WHAT IS BEING ASKED: Go through the listing below and return each line that includes "syscall".

INFORMATION GIVEN:
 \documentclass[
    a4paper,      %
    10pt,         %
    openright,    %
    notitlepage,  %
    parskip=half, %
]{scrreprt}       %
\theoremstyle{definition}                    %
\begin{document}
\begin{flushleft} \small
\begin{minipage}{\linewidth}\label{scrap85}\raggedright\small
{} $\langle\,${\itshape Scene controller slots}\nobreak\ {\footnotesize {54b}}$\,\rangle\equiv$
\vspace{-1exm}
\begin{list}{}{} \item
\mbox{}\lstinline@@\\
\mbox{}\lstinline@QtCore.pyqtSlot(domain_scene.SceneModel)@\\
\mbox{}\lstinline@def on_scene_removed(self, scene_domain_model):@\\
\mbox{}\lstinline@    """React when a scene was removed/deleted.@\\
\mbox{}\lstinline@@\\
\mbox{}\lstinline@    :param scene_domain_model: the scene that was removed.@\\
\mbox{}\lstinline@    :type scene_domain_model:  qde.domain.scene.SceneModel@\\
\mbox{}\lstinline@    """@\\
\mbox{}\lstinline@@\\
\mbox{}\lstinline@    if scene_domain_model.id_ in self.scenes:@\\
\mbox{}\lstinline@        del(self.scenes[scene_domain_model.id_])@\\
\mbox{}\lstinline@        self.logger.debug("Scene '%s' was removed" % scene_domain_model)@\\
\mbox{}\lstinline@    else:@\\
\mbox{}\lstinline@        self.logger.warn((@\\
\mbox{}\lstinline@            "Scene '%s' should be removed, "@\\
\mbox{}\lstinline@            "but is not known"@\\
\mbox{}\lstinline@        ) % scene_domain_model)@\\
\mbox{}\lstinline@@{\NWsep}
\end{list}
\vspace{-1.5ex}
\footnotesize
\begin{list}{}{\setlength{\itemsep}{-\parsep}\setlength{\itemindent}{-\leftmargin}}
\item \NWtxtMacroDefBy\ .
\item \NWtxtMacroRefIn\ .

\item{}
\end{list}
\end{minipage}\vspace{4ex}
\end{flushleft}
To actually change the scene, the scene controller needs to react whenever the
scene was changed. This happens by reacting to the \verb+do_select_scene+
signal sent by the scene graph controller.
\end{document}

---

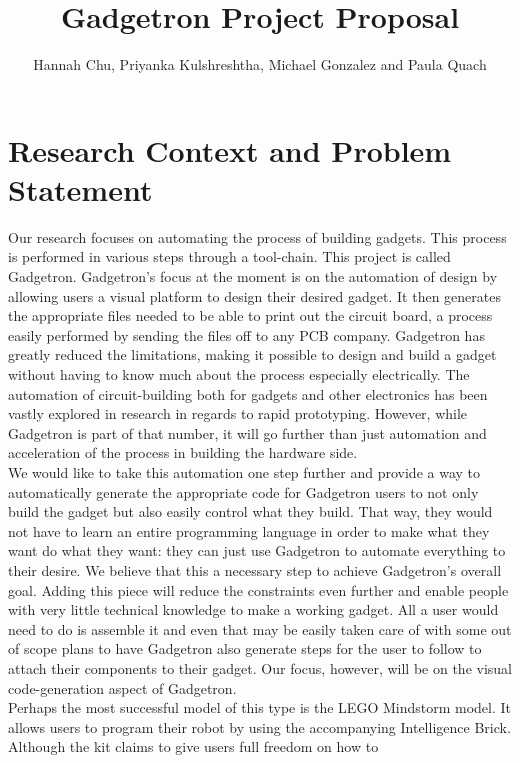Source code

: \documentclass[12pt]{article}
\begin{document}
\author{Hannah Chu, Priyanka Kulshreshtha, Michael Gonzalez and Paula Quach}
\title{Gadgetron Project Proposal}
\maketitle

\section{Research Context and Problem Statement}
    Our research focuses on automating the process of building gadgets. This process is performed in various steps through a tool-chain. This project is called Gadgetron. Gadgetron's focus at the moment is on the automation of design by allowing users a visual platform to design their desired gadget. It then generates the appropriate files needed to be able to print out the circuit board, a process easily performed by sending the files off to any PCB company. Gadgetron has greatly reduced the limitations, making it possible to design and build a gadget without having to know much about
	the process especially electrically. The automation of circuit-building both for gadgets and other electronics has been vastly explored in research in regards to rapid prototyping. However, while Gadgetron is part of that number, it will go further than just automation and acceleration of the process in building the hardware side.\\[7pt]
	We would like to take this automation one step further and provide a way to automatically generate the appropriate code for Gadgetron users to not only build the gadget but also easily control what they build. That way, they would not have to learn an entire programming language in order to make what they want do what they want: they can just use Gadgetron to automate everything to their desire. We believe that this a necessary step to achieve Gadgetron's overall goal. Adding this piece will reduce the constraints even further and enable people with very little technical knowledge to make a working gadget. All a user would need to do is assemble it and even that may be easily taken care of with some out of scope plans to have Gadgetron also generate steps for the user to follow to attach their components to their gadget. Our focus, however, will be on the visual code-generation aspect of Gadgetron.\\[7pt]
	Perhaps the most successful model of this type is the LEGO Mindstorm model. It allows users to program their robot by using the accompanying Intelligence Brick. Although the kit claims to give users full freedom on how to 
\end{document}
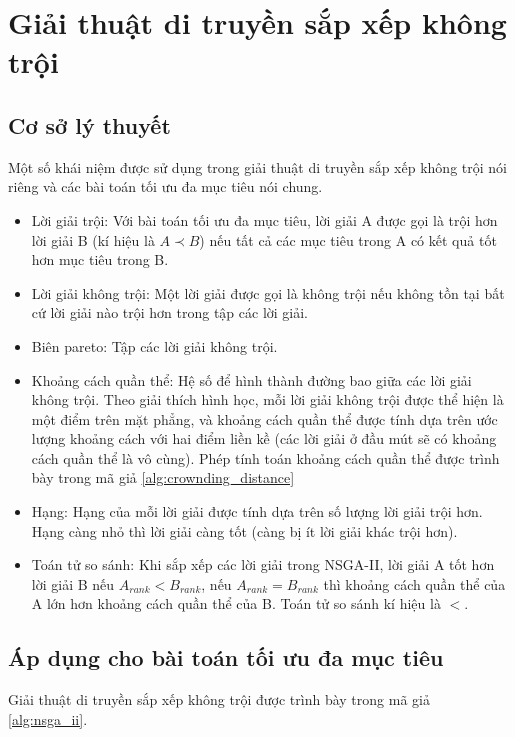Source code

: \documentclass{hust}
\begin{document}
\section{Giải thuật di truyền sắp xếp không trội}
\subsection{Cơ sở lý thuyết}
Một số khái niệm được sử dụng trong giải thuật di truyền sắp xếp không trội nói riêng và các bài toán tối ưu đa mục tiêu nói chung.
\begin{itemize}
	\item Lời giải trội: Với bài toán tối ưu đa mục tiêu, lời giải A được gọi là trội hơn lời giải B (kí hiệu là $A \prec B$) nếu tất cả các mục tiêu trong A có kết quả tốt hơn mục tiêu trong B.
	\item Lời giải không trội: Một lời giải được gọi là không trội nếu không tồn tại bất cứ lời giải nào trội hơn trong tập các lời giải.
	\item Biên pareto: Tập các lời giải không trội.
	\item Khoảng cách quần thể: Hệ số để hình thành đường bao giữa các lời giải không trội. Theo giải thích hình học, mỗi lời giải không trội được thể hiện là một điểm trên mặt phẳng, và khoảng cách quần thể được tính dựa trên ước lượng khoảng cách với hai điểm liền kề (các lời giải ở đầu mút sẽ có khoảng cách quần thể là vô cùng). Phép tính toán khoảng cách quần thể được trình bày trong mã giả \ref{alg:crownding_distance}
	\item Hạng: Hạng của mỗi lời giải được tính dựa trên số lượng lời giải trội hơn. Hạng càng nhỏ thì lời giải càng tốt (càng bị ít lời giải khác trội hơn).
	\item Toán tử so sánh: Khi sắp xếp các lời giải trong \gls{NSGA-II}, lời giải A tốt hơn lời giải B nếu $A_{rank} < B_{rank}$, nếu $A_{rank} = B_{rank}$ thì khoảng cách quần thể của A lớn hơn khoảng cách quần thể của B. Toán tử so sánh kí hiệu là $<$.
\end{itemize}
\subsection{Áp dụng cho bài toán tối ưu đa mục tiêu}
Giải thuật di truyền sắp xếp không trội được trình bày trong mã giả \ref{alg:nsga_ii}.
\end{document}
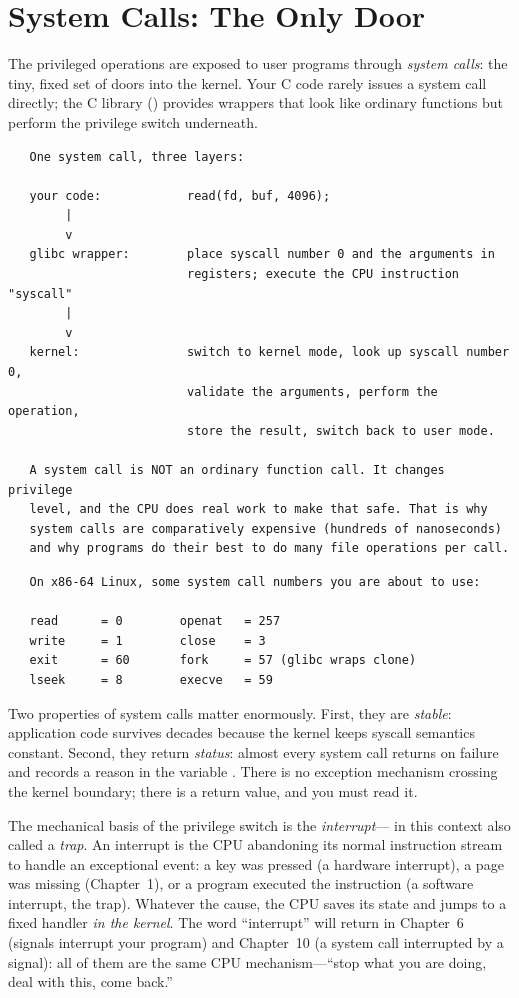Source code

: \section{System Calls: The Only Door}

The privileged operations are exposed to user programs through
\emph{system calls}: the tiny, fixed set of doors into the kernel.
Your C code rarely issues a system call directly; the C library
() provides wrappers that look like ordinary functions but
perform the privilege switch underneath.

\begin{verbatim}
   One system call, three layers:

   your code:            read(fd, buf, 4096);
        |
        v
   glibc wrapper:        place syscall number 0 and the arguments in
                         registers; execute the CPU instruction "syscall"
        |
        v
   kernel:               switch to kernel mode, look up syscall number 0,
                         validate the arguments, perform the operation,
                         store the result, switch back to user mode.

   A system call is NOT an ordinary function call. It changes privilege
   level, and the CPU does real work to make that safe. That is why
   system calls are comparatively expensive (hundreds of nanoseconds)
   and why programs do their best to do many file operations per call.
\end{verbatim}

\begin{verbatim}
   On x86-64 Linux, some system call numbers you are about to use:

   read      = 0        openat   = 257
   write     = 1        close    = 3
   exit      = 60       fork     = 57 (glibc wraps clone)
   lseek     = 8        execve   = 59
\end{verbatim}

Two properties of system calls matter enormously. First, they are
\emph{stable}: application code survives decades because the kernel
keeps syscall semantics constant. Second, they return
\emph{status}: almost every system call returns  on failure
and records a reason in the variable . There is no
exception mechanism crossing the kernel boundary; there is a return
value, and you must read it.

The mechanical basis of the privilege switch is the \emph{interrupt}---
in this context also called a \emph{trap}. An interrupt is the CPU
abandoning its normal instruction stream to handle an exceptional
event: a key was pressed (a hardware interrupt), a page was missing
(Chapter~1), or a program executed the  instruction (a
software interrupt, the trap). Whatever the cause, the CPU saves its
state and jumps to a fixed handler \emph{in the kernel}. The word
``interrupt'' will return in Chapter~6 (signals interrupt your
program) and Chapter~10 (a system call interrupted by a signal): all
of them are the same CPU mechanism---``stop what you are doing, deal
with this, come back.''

WRITTEN RESPONSE:
   glibc wrapper:        place syscall number 0 and the arguments in
                         registers; execute the CPU instruction "syscall"
   kernel:               switch to kernel mode, look up syscall number 0,
keeps syscall semantics constant. Second, they return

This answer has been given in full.